### [Exercise prompt]
Every record below should be transcribed exactly. Omit the images.

### [Data provided]
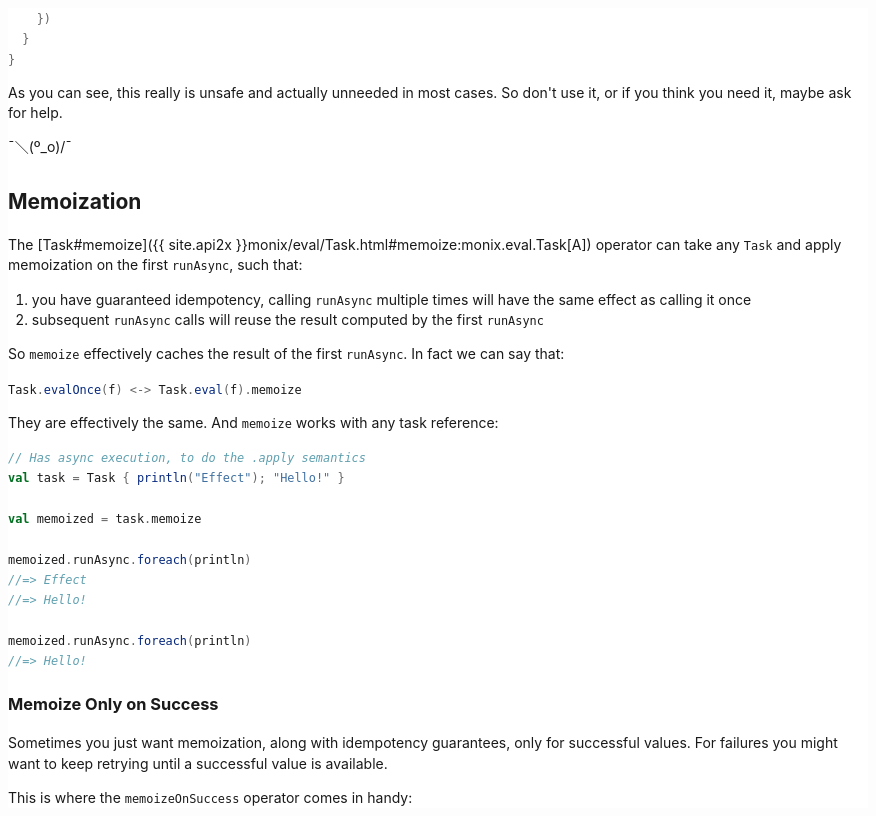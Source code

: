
 ```scala mdoc:silent:nest
    })
  }
}
```

As you can see, this really is unsafe and actually unneeded in most
cases. So don't use it, or if you think you need it, maybe ask for
help.

¯＼(º_o)/¯

## Memoization

The
[Task#memoize]({{ site.api2x }}monix/eval/Task.html#memoize:monix.eval.Task[A])
operator can take any `Task` and apply memoization on the first `runAsync`,
such that:

1. you have guaranteed idempotency, calling `runAsync` multiple times
   will have the same effect as calling it once
2. subsequent `runAsync` calls will reuse the result computed by the
   first `runAsync`

So `memoize` effectively caches the result of the first `runAsync`.
In fact we can say that:

```scala
Task.evalOnce(f) <-> Task.eval(f).memoize
```

They are effectively the same.  And `memoize` works
with any task reference:

```scala mdoc:silent:nest
// Has async execution, to do the .apply semantics
val task = Task { println("Effect"); "Hello!" }

val memoized = task.memoize

memoized.runAsync.foreach(println)
//=> Effect
//=> Hello!

memoized.runAsync.foreach(println)
//=> Hello!
```

### Memoize Only on Success

Sometimes you just want memoization, along with idempotency
guarantees, only for successful values. For failures you might want to
keep retrying until a successful value is available.

This is where the `memoizeOnSuccess` operator comes in handy:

### [Finished exercise]
Source code

:
 ```scala mdoc:silent:nest
    })
  }
}
```

As you can see, this really is unsafe and actually unneeded in most
cases. So don't use it, or if you think you need it, maybe ask for
help.

¯＼(º_o)/¯

## Memoization

The
[Task#memoize]({{ site.api2x }}monix/eval/Task.html#memoize:monix.eval.Task[A])
operator can take any `Task` and apply memoization on the first `runAsync`,
such that:

1. you have guaranteed idempotency, calling `runAsync` multiple times
   will have the same effect as calling it once
2. subsequent `runAsync` calls will reuse the result computed by the
   first `runAsync`

So `memoize` effectively caches the result of the first `runAsync`.
In fact we can say that:

```scala
Task.evalOnce(f) <-> Task.eval(f).memoize
```

They are effectively the same.  And `memoize` works
with any task reference:

```scala mdoc:silent:nest
// Has async execution, to do the .apply semantics
val task = Task { println("Effect"); "Hello!" }

val memoized = task.memoize

memoized.runAsync.foreach(println)
//=> Effect
//=> Hello!

memoized.runAsync.foreach(println)
//=> Hello!
```

### Memoize Only on Success

Sometimes you just want memoization, along with idempotency
guarantees, only for successful values. For failures you might want to
keep retrying until a successful value is available.

This is where the `memoizeOnSuccess` operator comes in handy:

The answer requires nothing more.